More importantly, it is deeply embedded in the logic of mass imprisonment. The very same issues and behaviors were the subject of Madrid v. Gomez 889 F. Supp. 1146 (1995), in which a federal judge found such indiscriminate and violent cell extractions, and keeping prisoners with serious mental illnesses in supermax conditions, both cruel and unusual punishment in violation of the 8th Amendment.
Despite the fact that courts in other parts of the country have agreed withMadrid, it is clear that state prisons continue to ignore the constitution. Why?
The story of Charles Toll highlights a number of features of mass incarceration that are endemic to it and which tend to reproduce themselves across the country:
- Prisons incarcerate lots of people with serious psychiatric disabilities. These disabilities are probably largely responsible for their crimes, but prison regimes do not treat these problems, but rather deny and ignore them.
- Prisons rely on supermax units (where prisoners are isolated from all programming and other prisoners and let out of their cell only one hour or two a week for showers or exercises), not just for “worst of the worst,” but as a routine tool to “manage” recalcitrant prisoners.
- Prisons generate and exacerbate chronic illnesses, physical ones like diabetes, and mental ones like schizophrenia, depression, and bi-polar disorder. That did not make much of a difference in the past, when prison sentences mainly went to young and relatively fit men, and were for the most part short. Today, when prisoners are older and in worse physical shape, and prison sentences last far longer, prisons are becoming engines of disease. For the individual, this can mean a lifetime of deeper illness and suffering (what I call “torture on the installment plan”). For the government (which since passage of the Affordable Care Act has become responsible for financing the health care of the poor in America, which includes most of the incarcerated and formerly incarcerated), this an explosive source of cost inflation.Prison officers do not view themselves as involved in rehabilitation (despite the label correctional officer), or even protection of prisoners, but instead in a tense containment of an enemy mass that can degenerate into lawless war at any time. The only form of recognition that is routinely given to prisoners as individuals tends to be directed at humiliation. This is not a result of hiring sadistic guards, but a predictable result of operating prisons. Research since the famous “Stanford Prison Experiment” has shown that custody regimes predictably turn “guards” and “inmates” into enemy armies highly motivated to hurt and humiliate each other unless systematic steps are taken to counteract that tendency.

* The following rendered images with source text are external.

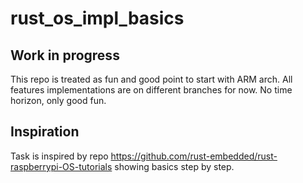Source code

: # rust_os_impl_basics

## Work in progress

This repo is treated as fun and good point to start with ARM arch. All features implementations are on different branches for now. No time horizon, only good fun. 

## Inspiration
Task is inspired by repo https://github.com/rust-embedded/rust-raspberrypi-OS-tutorials showing basics step by step.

These features frequently lead to torture-like conditions when combined with the chronic illnesses (both mental and physical) they give rise to, and make it impossible for prisons to respect the human dignity of fellow prisoners or of the correctional officers. They lead to the conclusion that mass incarceration itself — that is policies which indiscriminately send people to prison based on crime or criminal record without individual consideration — is unconstitutional. Human dignity, according to the Supreme Court majority in Brown v. Plata, “animates the Eighth Amendment.”It is clear that the kinds of conditions described in this and many stories violate the constitution. But it will take innumerable lawsuits and decades of litigation to enforce that individually. Instead, we badly need a national commitment to restoring humanity to our prisons. At a minimum that will require reducing the chronic overcrowding that exists in more states than not, by dismantling the web of state laws that indiscriminately send people to prison and extend prison sentences beyond all rational penal purposes, despite the grave risk of prolonged incarceration on mental and physical health.